MOON TOWNSHIP – Robert Morris University’s branch of Sigma Tau Delta hosted a Blackout Poetry event on April 18, which invited creative writers to challenge themselves to a new type of writing.
Taking place in Wheatley 111, the honor society offered markers and books for attendees to create their projects. With refreshments and calm music, the event was a social setting for writers to hone their skills.
“It is hard, but it is also really freeing,” said Celia Smith, president of Sigma Tau Delta. “It can be a cool experience to realize you can make a poem out of these words.”
Blackout Poetry takes other authors’ works, ranging from comic books to novels, and creates original poems from the words on the pages.
Writers start by circling words on the page, making a sequence that forms a poem. After finding these words, the writer covers the rest of the pages in black marker and art to draw the focus on they’re created poem.
The challenge comes in making an engaging and coherent poem from these words. While the practice may seem simple at first, creating the perfect poem takes creativity and critical thinking.
“When your having a creative block, it can be helpful to look at another writer’s words and create something new from them,” said Smith. “It also helps with creativity, being able to piece something together. ”
There were a variety of books to choose from at the event, such as novels, poetry collections and comic books. This gave writers plenty of subjects and words to craft their own poems from.

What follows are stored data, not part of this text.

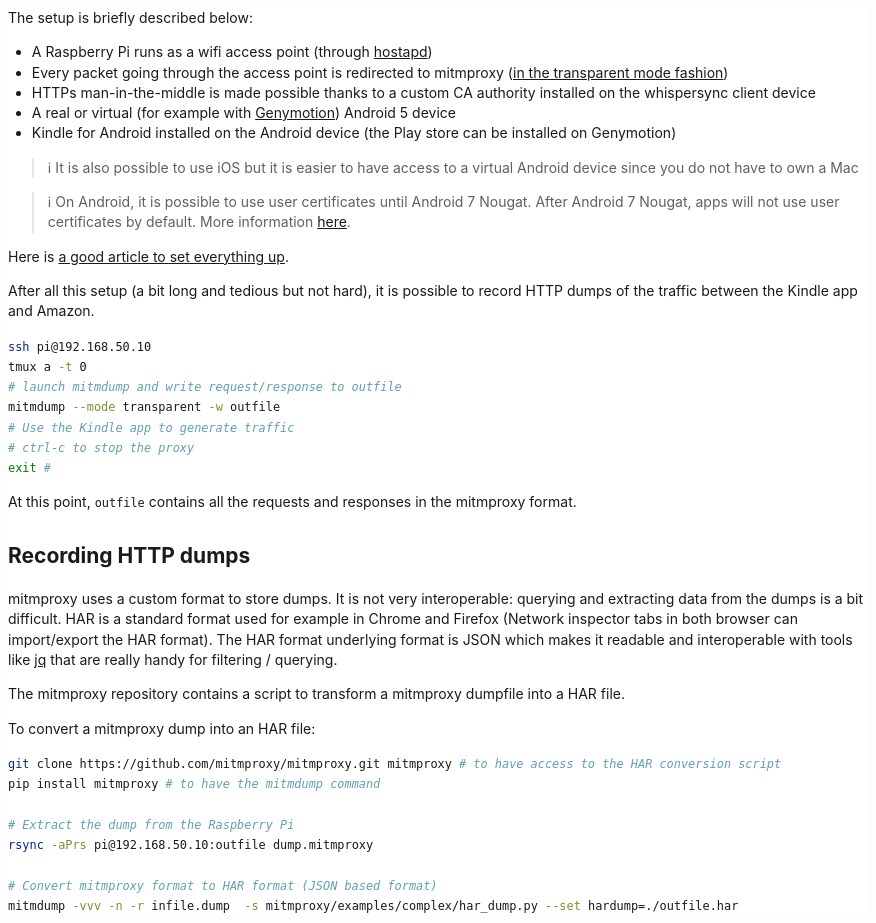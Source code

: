 The setup is briefly described below:

* A Raspberry Pi runs as a wifi access point (through [hostapd][])
* Every packet going through the access point is redirected to mitmproxy ([in
  the transparent mode fashion][mitmproxy-transparent-mode])
* HTTPs man-in-the-middle is made possible thanks to a custom CA authority
  installed on the whispersync client device
* A real or virtual (for example with [Genymotion][genymotion]) Android 5
  device
* Kindle for Android installed on the Android device (the Play store can be
  installed on Genymotion)

> ℹ️ It is also possible to use iOS but it is easier to have access to a
  virtual Android device since you do not have to own a Mac

> ℹ️ On Android, it is possible to use user certificates until Android 7
> Nougat. After Android 7 Nougat, apps will not use user certificates by
> default. More information
> [here](https://blog.jeroenhd.nl/article/android-7-nougat-and-certificate-authorities).

Here is [a good article to set everything
up](https://www.dinofizzotti.com/blog/2019-01-09-running-a-man-in-the-middle-proxy-on-a-raspberry-pi-3/).

After all this setup (a bit long and tedious but not hard), it is possible
to record HTTP dumps of the traffic between the Kindle app and Amazon.

```bash
ssh pi@192.168.50.10
tmux a -t 0
# launch mitmdump and write request/response to outfile
mitmdump --mode transparent -w outfile
# Use the Kindle app to generate traffic
# ctrl-c to stop the proxy
exit #
```

At this point, `outfile` contains all the requests and responses in the
mitmproxy format.

## Recording HTTP dumps

mitmproxy uses a custom format to store dumps. It is not very interoperable:
querying and extracting data from the dumps is a bit difficult. HAR is a
standard format used for example in Chrome and Firefox (Network inspector tabs
in both browser can import/export the HAR format). The HAR format underlying
format is JSON which makes it readable and interoperable with tools like [jq][]
that are really handy for filtering / querying.

The mitmproxy repository contains a script to transform a mitmproxy
dumpfile into a HAR file.

To convert a mitmproxy dump into an HAR file:

```bash
git clone https://github.com/mitmproxy/mitmproxy.git mitmproxy # to have access to the HAR conversion script
pip install mitmproxy # to have the mitmdump command

# Extract the dump from the Raspberry Pi
rsync -aPrs pi@192.168.50.10:outfile dump.mitmproxy

# Convert mitmproxy format to HAR format (JSON based format)
mitmdump -vvv -n -r infile.dump  -s mitmproxy/examples/complex/har_dump.py --set hardump=./outfile.har
```


[Cozy]: https://cozy.io
[Jest]: https://jestjs.io
[mitmproxy]: http://mitm.it/
[mitmproxy-transparent-mode]: https://docs.mitmproxy.org/stable/howto-transparent/
[node-forge]: https://www.npmjs.com/package/node-forge
[node-rsa]: https://www.npmjs.com/package/node-rsa
[readsync]: https://github.com/lolsborn/readsync
[fiona-client]: https://github.com/lolsborn/fiona-client
[binary-parser]: https://github.com/keichi/binary-parser
[binvis]: http://binvis.io/#/view/local?colors=magnitude&curve=scan
[codesandbox]: https://codesandbox.io
[KSP]: https://github.com/pwr/KSP
[hostapd]: https://w1.fi/hostapd/
[Genymotion]: https://genymotion.com
[jq]: https://stedolan.github.io/jq/
[tutorial-konnector]: https://docs.cozy.io/en/tutorials/konnector/
[whispersync-lib-code]: https://github.com/ptbrowne/whispersync-lib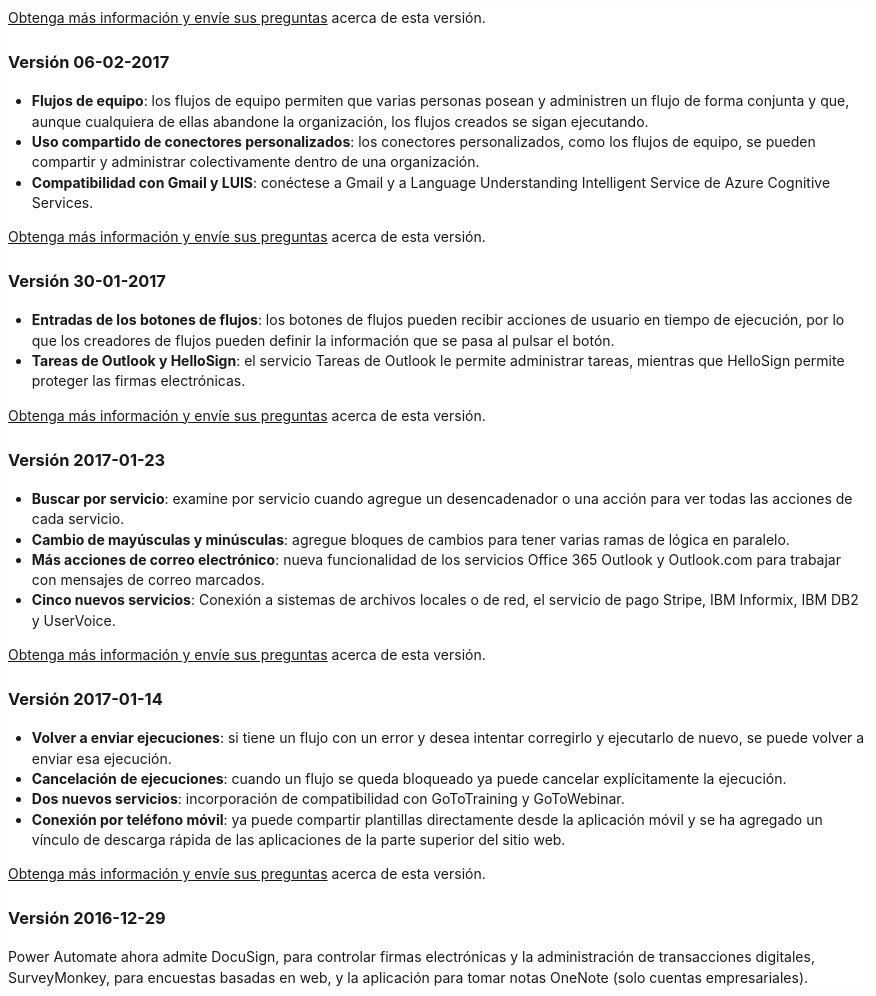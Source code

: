 [Obtenga más información y envíe sus preguntas](https://flow.microsoft.com/blog/managing-flow-resources-in-the-admin-center/) acerca de esta versión.

### <a name="release-2017-02-06"></a>Versión 06-02-2017
* **Flujos de equipo**: los flujos de equipo permiten que varias personas posean y administren un flujo de forma conjunta y que, aunque cualquiera de ellas abandone la organización, los flujos creados se sigan ejecutando.
* **Uso compartido de conectores personalizados**: los conectores personalizados, como los flujos de equipo, se pueden compartir y administrar colectivamente dentro de una organización.
* **Compatibilidad con Gmail y LUIS**: conéctese a Gmail y a Language Understanding Intelligent Service de Azure Cognitive Services.

[Obtenga más información y envíe sus preguntas](https://flow.microsoft.com/blog/team-flows/) acerca de esta versión.

### <a name="release-2017-01-30"></a>Versión 30-01-2017
* **Entradas de los botones de flujos**: los botones de flujos pueden recibir acciones de usuario en tiempo de ejecución, por lo que los creadores de flujos pueden definir la información que se pasa al pulsar el botón.
* **Tareas de Outlook y HelloSign**: el servicio Tareas de Outlook le permite administrar tareas, mientras que HelloSign permite proteger las firmas electrónicas.

[Obtenga más información y envíe sus preguntas](https://flow.microsoft.com/blog/button-user-inputs/) acerca de esta versión.

### <a name="release-2017-01-23"></a>Versión 2017-01-23
* **Buscar por servicio**: examine por servicio cuando agregue un desencadenador o una acción para ver todas las acciones de cada servicio.
* **Cambio de mayúsculas y minúsculas**: agregue bloques de cambios para tener varias ramas de lógica en paralelo.
* **Más acciones de correo electrónico**: nueva funcionalidad de los servicios Office 365 Outlook y Outlook.com para trabajar con mensajes de correo marcados.
* **Cinco nuevos servicios**: Conexión a sistemas de archivos locales o de red, el servicio de pago Stripe, IBM Informix, IBM DB2 y UserVoice.

[Obtenga más información y envíe sus preguntas](https://flow.microsoft.com/blog/search-by-service/) acerca de esta versión.

### <a name="release-2017-01-14"></a>Versión 2017-01-14
* **Volver a enviar ejecuciones**: si tiene un flujo con un error y desea intentar corregirlo y ejecutarlo de nuevo, se puede volver a enviar esa ejecución.
* **Cancelación de ejecuciones**: cuando un flujo se queda bloqueado ya puede cancelar explícitamente la ejecución.
* **Dos nuevos servicios**: incorporación de compatibilidad con GoToTraining y GoToWebinar.
* **Conexión por teléfono móvil**: ya puede compartir plantillas directamente desde la aplicación móvil y se ha agregado un vínculo de descarga rápida de las aplicaciones de la parte superior del sitio web.

[Obtenga más información y envíe sus preguntas](https://flow.microsoft.com/blog/managing-runs/) acerca de esta versión.

### <a name="release-2016-12-29"></a>Versión 2016-12-29
Power Automate ahora admite DocuSign, para controlar firmas electrónicas y la administración de transacciones digitales, SurveyMonkey, para encuestas basadas en web, y la aplicación para tomar notas OneNote (solo cuentas empresariales).
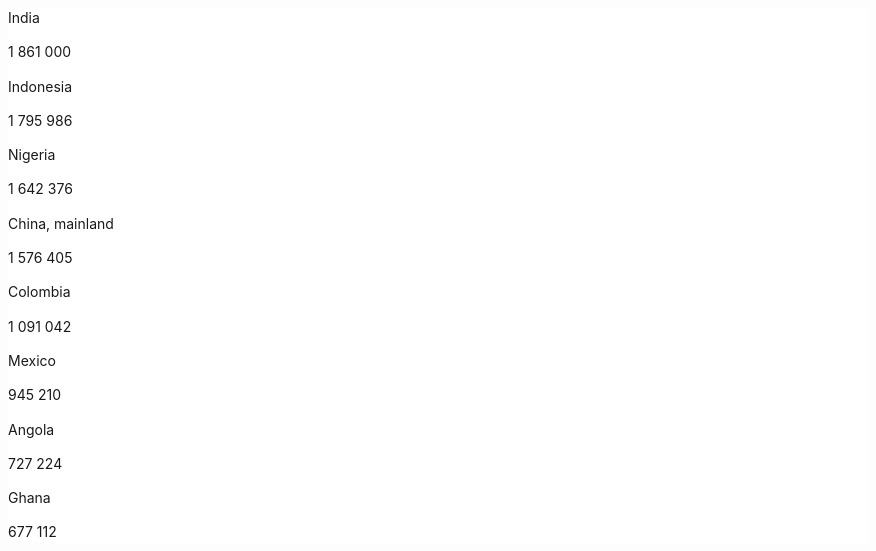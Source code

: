 




India


1 861 000






Indonesia


1 795 986






Nigeria


1 642 376






China, mainland


1 576 405






Colombia


1 091 042






Mexico


945 210






Angola


727 224






Ghana


677 112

“I’m just trying to find innovating and cool words and see where it goes from there,” said Megan Dinatale, another member of Sigma Tau Delta. “I took one of my pages from a hot cowboy knights book because I thought it was so funny. I also took another from an Edgar Allen Poe book.”
Smith originally got the idea for the Blackout Poetry event from her high school librarian, who hosted a similar event. When thinking of fun and engaging events to do on campus this semester, she presented the concept to Sigma Tau Delta.

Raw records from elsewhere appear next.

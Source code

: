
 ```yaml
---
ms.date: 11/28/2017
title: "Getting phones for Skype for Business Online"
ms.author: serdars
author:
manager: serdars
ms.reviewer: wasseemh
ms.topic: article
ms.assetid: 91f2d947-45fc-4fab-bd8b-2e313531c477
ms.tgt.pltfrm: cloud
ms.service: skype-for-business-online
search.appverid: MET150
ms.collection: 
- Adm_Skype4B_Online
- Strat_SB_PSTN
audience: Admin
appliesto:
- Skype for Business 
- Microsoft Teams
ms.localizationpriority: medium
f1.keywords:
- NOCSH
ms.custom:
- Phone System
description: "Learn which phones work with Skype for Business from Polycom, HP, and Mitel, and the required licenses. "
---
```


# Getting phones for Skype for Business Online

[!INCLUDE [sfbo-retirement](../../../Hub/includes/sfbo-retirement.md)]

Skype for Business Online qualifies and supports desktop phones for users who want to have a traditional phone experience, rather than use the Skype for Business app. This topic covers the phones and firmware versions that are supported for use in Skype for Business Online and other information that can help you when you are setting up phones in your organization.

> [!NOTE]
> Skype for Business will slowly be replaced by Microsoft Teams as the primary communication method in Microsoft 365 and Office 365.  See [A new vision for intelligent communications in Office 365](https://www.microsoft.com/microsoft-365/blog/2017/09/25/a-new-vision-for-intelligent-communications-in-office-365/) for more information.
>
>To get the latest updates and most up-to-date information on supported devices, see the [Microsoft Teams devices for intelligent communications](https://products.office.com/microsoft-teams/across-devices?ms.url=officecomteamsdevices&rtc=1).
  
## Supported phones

“I had already known about Blackout Poetry, but I wasn’t really thinking about it that much,” said Smith. “Since I am president, I was thinking of some cool events we could do that other people would want to do too.”
Dinatale shared enthusiasm for the event as well. “It’s a great way to get more members and to bring awareness to our society. It also helps us get together and bridge the gaps between classes.”

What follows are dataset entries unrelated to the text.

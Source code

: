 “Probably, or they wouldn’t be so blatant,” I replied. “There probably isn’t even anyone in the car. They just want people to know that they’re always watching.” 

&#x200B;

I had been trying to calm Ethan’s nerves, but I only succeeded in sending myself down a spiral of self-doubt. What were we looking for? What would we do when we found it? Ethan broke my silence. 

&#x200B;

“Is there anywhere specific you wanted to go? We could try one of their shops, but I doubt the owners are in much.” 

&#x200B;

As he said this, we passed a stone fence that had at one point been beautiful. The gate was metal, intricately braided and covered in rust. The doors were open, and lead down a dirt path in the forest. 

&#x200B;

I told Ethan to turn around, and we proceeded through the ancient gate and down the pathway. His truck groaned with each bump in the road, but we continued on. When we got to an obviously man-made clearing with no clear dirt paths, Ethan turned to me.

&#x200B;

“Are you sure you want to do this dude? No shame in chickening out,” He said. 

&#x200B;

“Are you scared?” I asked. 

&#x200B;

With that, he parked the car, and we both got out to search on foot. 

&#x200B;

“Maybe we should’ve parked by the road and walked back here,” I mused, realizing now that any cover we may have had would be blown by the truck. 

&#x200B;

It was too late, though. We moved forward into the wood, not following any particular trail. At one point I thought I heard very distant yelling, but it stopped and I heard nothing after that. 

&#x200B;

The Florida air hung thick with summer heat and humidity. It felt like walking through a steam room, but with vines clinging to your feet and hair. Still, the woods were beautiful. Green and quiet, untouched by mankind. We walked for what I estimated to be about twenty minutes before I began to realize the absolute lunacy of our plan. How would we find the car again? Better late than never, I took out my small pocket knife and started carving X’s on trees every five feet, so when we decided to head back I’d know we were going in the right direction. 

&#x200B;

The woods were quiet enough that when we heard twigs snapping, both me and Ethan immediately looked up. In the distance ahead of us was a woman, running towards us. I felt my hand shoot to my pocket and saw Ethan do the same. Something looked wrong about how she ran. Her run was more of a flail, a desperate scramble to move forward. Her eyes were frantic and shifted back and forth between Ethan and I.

The event wasn’t exclusive to the English honor society, as any interested writer was welcome to attend the event.
“I haven’t done poetry in a long time, so I figured why not,” said Travis Tyree, a mechanical engineering major who attended the event. “I also felt like it was a friendly environment, so I decided to stop by.”
While Sigma Tau Delta may be done with events this semester, they plan to come back strong in the fall semester with more fun events for the campus. Sponsoring events such as National Novel Writing Month and hot chocolate fundraisers, the English honor society shows no signs of slowing down.
“Since this event turned out well, we plan to host another next year,” said Smith “We want to promote it more to get a higher turn out for the future.”